# Sanguine (revv g4)



## Keith (Jan 3, 2020)

Extremely easy to build , no issues like most times.. Tons of gain on tap, probably the most brutal distortion ive heard from a pedal especially running into the return jack on my heads.. Ive built the thermionic and as heavy as that can get , this has way more brutality.. Metal heads rejoice \m/


----------



## Mourguitars (Jan 3, 2020)

Great build Keith !

Mike


----------



## Barry (Jan 3, 2020)

Looks great!


----------



## Chuck D. Bones (Jan 4, 2020)

Great build!  Nice to see someone build a high-gain pedal that doesn't oscillate.  Where did you get those cool invisible knobs?


----------



## Keith (Jan 4, 2020)

Chuck D. Bones said:


> Great build!  Nice to see someone build a high-gain pedal that doesn't oscillate.  Where did you get those cool invisible knobs?

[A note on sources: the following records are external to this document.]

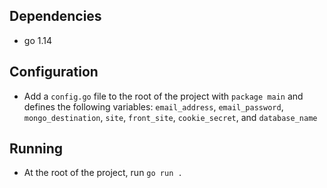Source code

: ## Dependencies

- go 1.14

## Configuration

- Add a `config.go` file to the root of the project with `package main` and defines the following variables: `email_address`, `email_password`, `mongo_destination`, `site`, `front_site`, `cookie_secret`, and `database_name`

## Running

- At the root of the project, run `go run .`
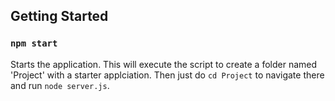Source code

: ## Getting Started

### `npm start`

Starts the application.
This will execute the script to create a folder named 'Project' with a starter applciation.
Then just do `cd Project` to navigate there and run `node server.js`.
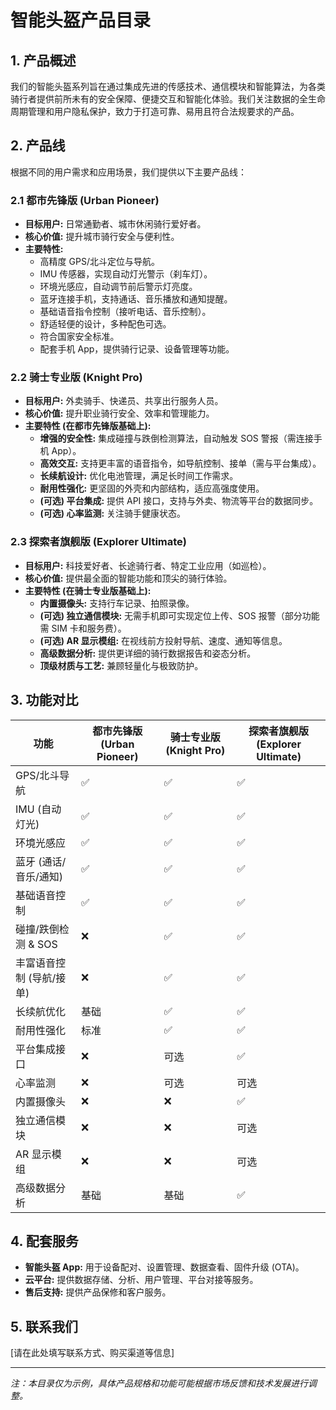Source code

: # 智能头盔产品目录

## 1. 产品概述

我们的智能头盔系列旨在通过集成先进的传感技术、通信模块和智能算法，为各类骑行者提供前所未有的安全保障、便捷交互和智能化体验。我们关注数据的全生命周期管理和用户隐私保护，致力于打造可靠、易用且符合法规要求的产品。

## 2. 产品线

根据不同的用户需求和应用场景，我们提供以下主要产品线：

### 2.1 都市先锋版 (Urban Pioneer)

*   **目标用户:** 日常通勤者、城市休闲骑行爱好者。
*   **核心价值:** 提升城市骑行安全与便利性。
*   **主要特性:**
    *   高精度 GPS/北斗定位与导航。
    *   IMU 传感器，实现自动灯光警示（刹车灯）。
    *   环境光感应，自动调节前后警示灯亮度。
    *   蓝牙连接手机，支持通话、音乐播放和通知提醒。
    *   基础语音指令控制（接听电话、音乐控制）。
    *   舒适轻便的设计，多种配色可选。
    *   符合国家安全标准。
    *   配套手机 App，提供骑行记录、设备管理等功能。

### 2.2 骑士专业版 (Knight Pro)

*   **目标用户:** 外卖骑手、快递员、共享出行服务人员。
*   **核心价值:** 提升职业骑行安全、效率和管理能力。
*   **主要特性 (在都市先锋版基础上):**
    *   **增强的安全性:** 集成碰撞与跌倒检测算法，自动触发 SOS 警报（需连接手机 App）。
    *   **高效交互:** 支持更丰富的语音指令，如导航控制、接单（需与平台集成）。
    *   **长续航设计:** 优化电池管理，满足长时间工作需求。
    *   **耐用性强化:** 更坚固的外壳和内部结构，适应高强度使用。
    *   **(可选) 平台集成:** 提供 API 接口，支持与外卖、物流等平台的数据同步。
    *   **(可选) 心率监测:** 关注骑手健康状态。

### 2.3 探索者旗舰版 (Explorer Ultimate)

*   **目标用户:** 科技爱好者、长途骑行者、特定工业应用（如巡检）。
*   **核心价值:** 提供最全面的智能功能和顶尖的骑行体验。
*   **主要特性 (在骑士专业版基础上):**
    *   **内置摄像头:** 支持行车记录、拍照录像。
    *   **(可选) 独立通信模块:** 无需手机即可实现定位上传、SOS 报警（部分功能需 SIM 卡和服务费）。
    *   **(可选) AR 显示模组:** 在视线前方投射导航、速度、通知等信息。
    *   **高级数据分析:** 提供更详细的骑行数据报告和姿态分析。
    *   **顶级材质与工艺:** 兼顾轻量化与极致防护。

## 3. 功能对比

| 功能                 | 都市先锋版 (Urban Pioneer) | 骑士专业版 (Knight Pro) | 探索者旗舰版 (Explorer Ultimate) |
| -------------------- | -------------------------- | ----------------------- | -------------------------------- |
| GPS/北斗导航         | ✅                         | ✅                      | ✅                               |
| IMU (自动灯光)       | ✅                         | ✅                      | ✅                               |
| 环境光感应           | ✅                         | ✅                      | ✅                               |
| 蓝牙 (通话/音乐/通知) | ✅                         | ✅                      | ✅                               |
| 基础语音控制         | ✅                         | ✅                      | ✅                               |
| 碰撞/跌倒检测 & SOS  | ❌                         | ✅                      | ✅                               |
| 丰富语音控制 (导航/接单) | ❌                         | ✅                      | ✅                               |
| 长续航优化           | 基础                       | ✅                      | ✅                               |
| 耐用性强化           | 标准                       | ✅                      | ✅                               |
| 平台集成接口         | ❌                         | 可选                    | ✅                               |
| 心率监测             | ❌                         | 可选                    | 可选                             |
| 内置摄像头           | ❌                         | ❌                      | ✅                               |
| 独立通信模块         | ❌                         | ❌                      | 可选                             |
| AR 显示模组          | ❌                         | ❌                      | 可选                             |
| 高级数据分析         | 基础                       | 基础                    | ✅                               |

## 4. 配套服务

*   **智能头盔 App:** 用于设备配对、设置管理、数据查看、固件升级 (OTA)。
*   **云平台:** 提供数据存储、分析、用户管理、平台对接等服务。
*   **售后支持:** 提供产品保修和客户服务。

## 5. 联系我们

[请在此处填写联系方式、购买渠道等信息]

---
*注：本目录仅为示例，具体产品规格和功能可能根据市场反馈和技术发展进行调整。*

I dont know how much of this comment is sarcastic so I wont touch it.. Obviously havent put any knobs on it before the photo was taken.. Thanks tho


----------



## craigargh (Jan 4, 2020)

Good job. It looks great. The Sanguine is one of my favourite pedals. The Tyrian sounds great as well.


----------



## chongmagic (Jan 4, 2020)

I need to build one of these.


----------



## Chuck D. Bones (Jan 4, 2020)

Yeah, it was late and I had to give the picture a double-take.  I was serious about the oscillating pedal part of my comment.  We see so many posts in the Troubleshooting forum where folks have trouble with squealing pedals, particularly the high-gain ones..  When they're built right, they work right, as you have shown.


----------



## Nostradoomus (Jan 4, 2020)

Chuck D. Bones said:


> Yeah, it was late and I had to give the picture a double-take.  I was serious about the oscillating pedal part of my comment.  We see so many posts in the Troubleshooting forum where folks have trouble with squealing pedals, particularly the high-gain ones..  When they're built right, they work right, as you have shown.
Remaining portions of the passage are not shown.